» **EXERCISE OBJECTIVE**: Give back a single number: the count of lines in the data that contain the string "seconds".

^^^^^^^^

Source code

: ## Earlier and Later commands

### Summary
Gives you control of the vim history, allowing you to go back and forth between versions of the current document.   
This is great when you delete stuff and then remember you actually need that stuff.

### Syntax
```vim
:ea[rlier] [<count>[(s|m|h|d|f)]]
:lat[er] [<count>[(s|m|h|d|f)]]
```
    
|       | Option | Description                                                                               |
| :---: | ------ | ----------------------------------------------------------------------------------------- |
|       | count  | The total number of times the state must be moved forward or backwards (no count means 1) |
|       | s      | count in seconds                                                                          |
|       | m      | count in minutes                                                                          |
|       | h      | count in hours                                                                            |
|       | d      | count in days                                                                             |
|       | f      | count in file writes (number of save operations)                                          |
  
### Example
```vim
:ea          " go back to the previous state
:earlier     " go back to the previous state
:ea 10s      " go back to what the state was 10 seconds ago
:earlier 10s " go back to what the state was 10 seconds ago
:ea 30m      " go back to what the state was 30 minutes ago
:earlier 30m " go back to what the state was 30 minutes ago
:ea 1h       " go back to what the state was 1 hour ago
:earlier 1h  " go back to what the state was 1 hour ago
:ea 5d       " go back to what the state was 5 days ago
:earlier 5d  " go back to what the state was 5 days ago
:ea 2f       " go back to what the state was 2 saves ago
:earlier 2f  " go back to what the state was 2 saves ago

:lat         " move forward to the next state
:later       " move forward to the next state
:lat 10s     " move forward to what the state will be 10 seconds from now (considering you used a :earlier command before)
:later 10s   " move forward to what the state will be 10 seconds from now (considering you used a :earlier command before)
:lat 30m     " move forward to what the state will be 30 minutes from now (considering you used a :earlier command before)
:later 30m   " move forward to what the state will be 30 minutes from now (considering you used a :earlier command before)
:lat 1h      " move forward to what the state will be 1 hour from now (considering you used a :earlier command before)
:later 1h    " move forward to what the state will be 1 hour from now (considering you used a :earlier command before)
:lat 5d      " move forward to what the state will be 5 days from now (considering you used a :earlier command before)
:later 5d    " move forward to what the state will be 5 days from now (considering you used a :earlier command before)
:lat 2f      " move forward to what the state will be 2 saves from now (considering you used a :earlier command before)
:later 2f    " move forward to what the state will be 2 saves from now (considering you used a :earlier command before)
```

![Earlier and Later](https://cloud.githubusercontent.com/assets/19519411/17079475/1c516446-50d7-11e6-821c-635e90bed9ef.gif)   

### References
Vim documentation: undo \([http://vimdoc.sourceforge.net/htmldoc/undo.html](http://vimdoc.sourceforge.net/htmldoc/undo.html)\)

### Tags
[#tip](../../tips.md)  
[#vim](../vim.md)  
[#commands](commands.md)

^^^^^^^^

» **RESPONSE**: 5